Two years ago I accused the British government in this column of nine kinds of fraud and false accounting, arising from its private finance initiative. If any of these charges were false, I suggested, the chancellor of the exchequer should repudiate them. If he failed to do so, the Guardian's readers should conclude that he had no defence to offer.
Neither the chancellor nor anyone else in the government responded. Since then, several reports laying down even graver charges have been published. The government has ignored them, and the opposition has left it in peace. The Conservatives invented the private finance initiative, so they are silenced by their complicity. The Liberal Democrats have challenged some of the details of the scheme, but not the principles behind it. The trade unions, the Greens and Plaid Cymru oppose it, but if a policy doesn't divide the major parties, it doesn't make the news. Public bodies, which depend on money from the initiative, won't criticise it openly. We listen for informed dissent, but we hear only the great shuffling sound of the establishment closing ranks. Corporations, with the Treasury's help, are robbing the public of tens of billions of pounds. And they are getting away with it.

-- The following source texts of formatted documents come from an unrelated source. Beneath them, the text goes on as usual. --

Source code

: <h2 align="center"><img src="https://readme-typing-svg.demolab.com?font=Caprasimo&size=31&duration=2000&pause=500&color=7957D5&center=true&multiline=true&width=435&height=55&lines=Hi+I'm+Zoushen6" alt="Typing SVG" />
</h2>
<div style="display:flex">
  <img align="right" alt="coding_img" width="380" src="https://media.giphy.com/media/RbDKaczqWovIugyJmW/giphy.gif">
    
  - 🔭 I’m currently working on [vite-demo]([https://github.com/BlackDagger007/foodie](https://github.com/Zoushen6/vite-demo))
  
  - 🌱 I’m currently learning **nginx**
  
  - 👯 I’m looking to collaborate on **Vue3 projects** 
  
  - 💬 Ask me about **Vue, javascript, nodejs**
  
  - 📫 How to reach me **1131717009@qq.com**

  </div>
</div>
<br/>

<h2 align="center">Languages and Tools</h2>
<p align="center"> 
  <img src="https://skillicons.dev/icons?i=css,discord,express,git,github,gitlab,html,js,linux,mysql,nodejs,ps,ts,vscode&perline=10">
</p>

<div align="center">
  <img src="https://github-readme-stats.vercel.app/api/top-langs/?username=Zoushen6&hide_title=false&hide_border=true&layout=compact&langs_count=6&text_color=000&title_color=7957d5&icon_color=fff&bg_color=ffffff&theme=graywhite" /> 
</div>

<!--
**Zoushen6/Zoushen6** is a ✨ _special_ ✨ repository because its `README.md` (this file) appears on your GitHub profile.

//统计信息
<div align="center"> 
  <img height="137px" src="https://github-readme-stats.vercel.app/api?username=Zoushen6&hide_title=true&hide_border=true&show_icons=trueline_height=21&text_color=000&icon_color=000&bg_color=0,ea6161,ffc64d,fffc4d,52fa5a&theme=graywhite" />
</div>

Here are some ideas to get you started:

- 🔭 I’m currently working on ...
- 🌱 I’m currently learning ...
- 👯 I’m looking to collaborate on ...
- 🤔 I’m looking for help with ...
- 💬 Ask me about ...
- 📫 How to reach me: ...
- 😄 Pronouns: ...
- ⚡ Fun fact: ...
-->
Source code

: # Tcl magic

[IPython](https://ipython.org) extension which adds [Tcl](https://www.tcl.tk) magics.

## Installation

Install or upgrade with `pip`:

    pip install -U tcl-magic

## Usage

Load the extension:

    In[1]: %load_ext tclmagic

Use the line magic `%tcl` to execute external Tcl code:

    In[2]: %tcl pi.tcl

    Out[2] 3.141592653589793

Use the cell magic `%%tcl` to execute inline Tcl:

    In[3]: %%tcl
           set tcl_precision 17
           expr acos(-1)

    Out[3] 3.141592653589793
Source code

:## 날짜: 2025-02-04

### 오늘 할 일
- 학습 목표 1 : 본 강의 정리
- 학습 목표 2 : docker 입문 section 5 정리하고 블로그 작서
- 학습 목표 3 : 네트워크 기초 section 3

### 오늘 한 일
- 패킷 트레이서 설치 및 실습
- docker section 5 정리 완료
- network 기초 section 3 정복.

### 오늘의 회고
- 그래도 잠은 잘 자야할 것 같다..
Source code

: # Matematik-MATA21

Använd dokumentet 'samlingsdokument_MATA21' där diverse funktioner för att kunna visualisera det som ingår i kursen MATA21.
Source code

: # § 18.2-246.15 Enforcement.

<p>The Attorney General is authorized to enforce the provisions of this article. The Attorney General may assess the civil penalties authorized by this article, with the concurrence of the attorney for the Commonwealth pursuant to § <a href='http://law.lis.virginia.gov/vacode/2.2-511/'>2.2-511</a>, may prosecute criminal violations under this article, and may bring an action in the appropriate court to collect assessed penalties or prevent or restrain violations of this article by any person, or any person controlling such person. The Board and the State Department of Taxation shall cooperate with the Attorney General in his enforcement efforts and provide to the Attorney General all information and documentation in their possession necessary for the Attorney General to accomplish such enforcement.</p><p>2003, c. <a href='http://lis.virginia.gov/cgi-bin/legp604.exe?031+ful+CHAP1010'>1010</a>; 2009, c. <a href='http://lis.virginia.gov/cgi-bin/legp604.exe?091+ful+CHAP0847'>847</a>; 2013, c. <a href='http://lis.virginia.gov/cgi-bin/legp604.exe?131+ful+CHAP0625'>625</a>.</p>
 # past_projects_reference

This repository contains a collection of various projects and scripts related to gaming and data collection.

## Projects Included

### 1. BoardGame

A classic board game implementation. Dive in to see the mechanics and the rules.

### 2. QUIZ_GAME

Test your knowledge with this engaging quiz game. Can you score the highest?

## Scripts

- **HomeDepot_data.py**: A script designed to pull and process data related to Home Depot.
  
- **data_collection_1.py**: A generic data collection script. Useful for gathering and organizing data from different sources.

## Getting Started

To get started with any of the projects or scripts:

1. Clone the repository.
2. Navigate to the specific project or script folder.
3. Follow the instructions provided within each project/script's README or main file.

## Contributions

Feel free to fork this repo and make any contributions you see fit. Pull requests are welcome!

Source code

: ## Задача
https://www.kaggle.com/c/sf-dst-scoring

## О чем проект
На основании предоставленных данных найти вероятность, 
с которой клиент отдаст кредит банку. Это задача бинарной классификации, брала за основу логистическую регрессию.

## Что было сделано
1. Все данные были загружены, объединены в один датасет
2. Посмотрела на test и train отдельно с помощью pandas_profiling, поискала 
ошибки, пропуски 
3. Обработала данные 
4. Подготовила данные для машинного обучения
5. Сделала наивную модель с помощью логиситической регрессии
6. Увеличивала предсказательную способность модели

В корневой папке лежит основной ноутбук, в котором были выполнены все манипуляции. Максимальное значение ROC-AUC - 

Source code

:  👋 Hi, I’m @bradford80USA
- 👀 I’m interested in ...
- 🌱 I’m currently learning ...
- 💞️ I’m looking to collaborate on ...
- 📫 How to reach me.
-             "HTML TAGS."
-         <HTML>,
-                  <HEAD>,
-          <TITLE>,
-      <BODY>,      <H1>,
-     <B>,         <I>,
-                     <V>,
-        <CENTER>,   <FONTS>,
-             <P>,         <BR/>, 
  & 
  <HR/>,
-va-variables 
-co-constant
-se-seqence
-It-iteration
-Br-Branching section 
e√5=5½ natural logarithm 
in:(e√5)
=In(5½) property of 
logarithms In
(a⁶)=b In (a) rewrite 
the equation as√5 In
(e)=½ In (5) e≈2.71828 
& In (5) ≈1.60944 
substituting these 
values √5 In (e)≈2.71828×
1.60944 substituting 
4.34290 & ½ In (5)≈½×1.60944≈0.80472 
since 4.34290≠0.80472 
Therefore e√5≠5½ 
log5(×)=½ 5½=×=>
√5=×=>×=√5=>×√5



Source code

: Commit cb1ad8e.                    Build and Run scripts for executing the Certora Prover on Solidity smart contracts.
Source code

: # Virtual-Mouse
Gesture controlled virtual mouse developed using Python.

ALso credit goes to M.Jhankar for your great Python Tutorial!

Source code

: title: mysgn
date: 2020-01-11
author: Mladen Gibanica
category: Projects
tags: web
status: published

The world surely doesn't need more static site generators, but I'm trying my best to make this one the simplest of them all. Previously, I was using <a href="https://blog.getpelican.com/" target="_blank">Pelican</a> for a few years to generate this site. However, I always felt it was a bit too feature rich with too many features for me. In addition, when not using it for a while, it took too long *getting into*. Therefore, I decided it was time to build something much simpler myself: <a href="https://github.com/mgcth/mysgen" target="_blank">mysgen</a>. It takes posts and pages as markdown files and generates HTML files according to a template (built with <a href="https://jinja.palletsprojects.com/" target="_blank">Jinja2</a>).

The private finance initiative is supposed to allow the government to commission public services it wouldn't otherwise be able to afford. Private companies put up the money, build the new prisons or hospitals or underground trains we need, and run them for the next 25 or 30 years. The government pays them the rent and service charges. By this means, the Treasury claims, new money is poured into public services. As the private sector is more efficient than the public sector, they can run our public services more cheaply than the state could.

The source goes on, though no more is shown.